I remember when JFK Jr. came out to announce Jackie Kennedy's passing, and he said she died surrounded by her loving family and her books.
It's funny you mention cards for vending machines. When my son went to a state university he was issued an ID card that we loaded with any amount of money he needed. He was to use that for vending machines, washers/dryers etc. on campus. So that technology is already with us.
Hi 60'schild! I hope newspapers and books never go away either (especially having worked at a newspaper most of my life), and being an English major and owning a ton of books.
There's something about holding a book or newspaper as compared to the idea of reading on the screen - the technology is distracting in that instance. But, I can see it happening because of the environment/limited natural resources, and the proclivities of the coming generations (being on computers).
That's wild about your son's ID/vending card for anything! I figured with ATM's it's bound to become widespread in another 25 years. The exchanging of money in a transaction, I don't know, again I'd hate to see currency go. Love to look at the different money around the world, and love our quarter/state coins!

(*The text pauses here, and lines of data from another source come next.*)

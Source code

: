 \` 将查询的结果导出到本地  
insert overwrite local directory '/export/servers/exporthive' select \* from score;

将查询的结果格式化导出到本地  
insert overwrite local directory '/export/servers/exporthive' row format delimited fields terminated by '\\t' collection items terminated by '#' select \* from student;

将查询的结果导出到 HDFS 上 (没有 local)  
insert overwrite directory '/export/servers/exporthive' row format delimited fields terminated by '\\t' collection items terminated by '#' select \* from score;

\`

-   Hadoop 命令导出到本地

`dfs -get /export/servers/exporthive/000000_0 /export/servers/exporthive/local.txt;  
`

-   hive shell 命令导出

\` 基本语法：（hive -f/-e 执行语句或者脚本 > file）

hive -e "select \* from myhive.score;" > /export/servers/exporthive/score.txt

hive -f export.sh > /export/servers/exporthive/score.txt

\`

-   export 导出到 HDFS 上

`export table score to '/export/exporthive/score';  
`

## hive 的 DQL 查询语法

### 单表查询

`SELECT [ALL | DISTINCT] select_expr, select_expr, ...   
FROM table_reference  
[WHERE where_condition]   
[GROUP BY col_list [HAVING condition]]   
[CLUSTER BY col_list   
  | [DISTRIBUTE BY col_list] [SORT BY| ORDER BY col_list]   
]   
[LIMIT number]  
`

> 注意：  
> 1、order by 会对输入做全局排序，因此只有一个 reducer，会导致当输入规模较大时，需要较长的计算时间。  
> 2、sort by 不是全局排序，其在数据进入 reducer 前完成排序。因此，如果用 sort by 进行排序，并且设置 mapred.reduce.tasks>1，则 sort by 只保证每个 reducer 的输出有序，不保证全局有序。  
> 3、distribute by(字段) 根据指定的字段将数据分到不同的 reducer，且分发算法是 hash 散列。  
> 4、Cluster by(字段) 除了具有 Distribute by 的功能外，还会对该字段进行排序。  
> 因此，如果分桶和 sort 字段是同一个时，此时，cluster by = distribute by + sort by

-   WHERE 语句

Additonally, even though Amazon.com is "convenient" it doesn't replace browsing through a bookstore. Most of the time, I have no clue what I'm looking for, and browsing in different sections allows the spontaneity of coming across an author, story or subject that catches your interest. Unless you know exactly what you want on Amazon.com, as far as I know, you can't "browse". THEY throw in similar titles, but it's not you who is grouping titles together. So.....
Actually, the shift towards computers/visuals and away from print media reminds me of Ray Bradbury's "Fahrenheit 451". Remember when Oskar Werner is "reading" the newspaper, and the stories are all in pictures, no words, because the people are illiterate? Scary......and prophetic.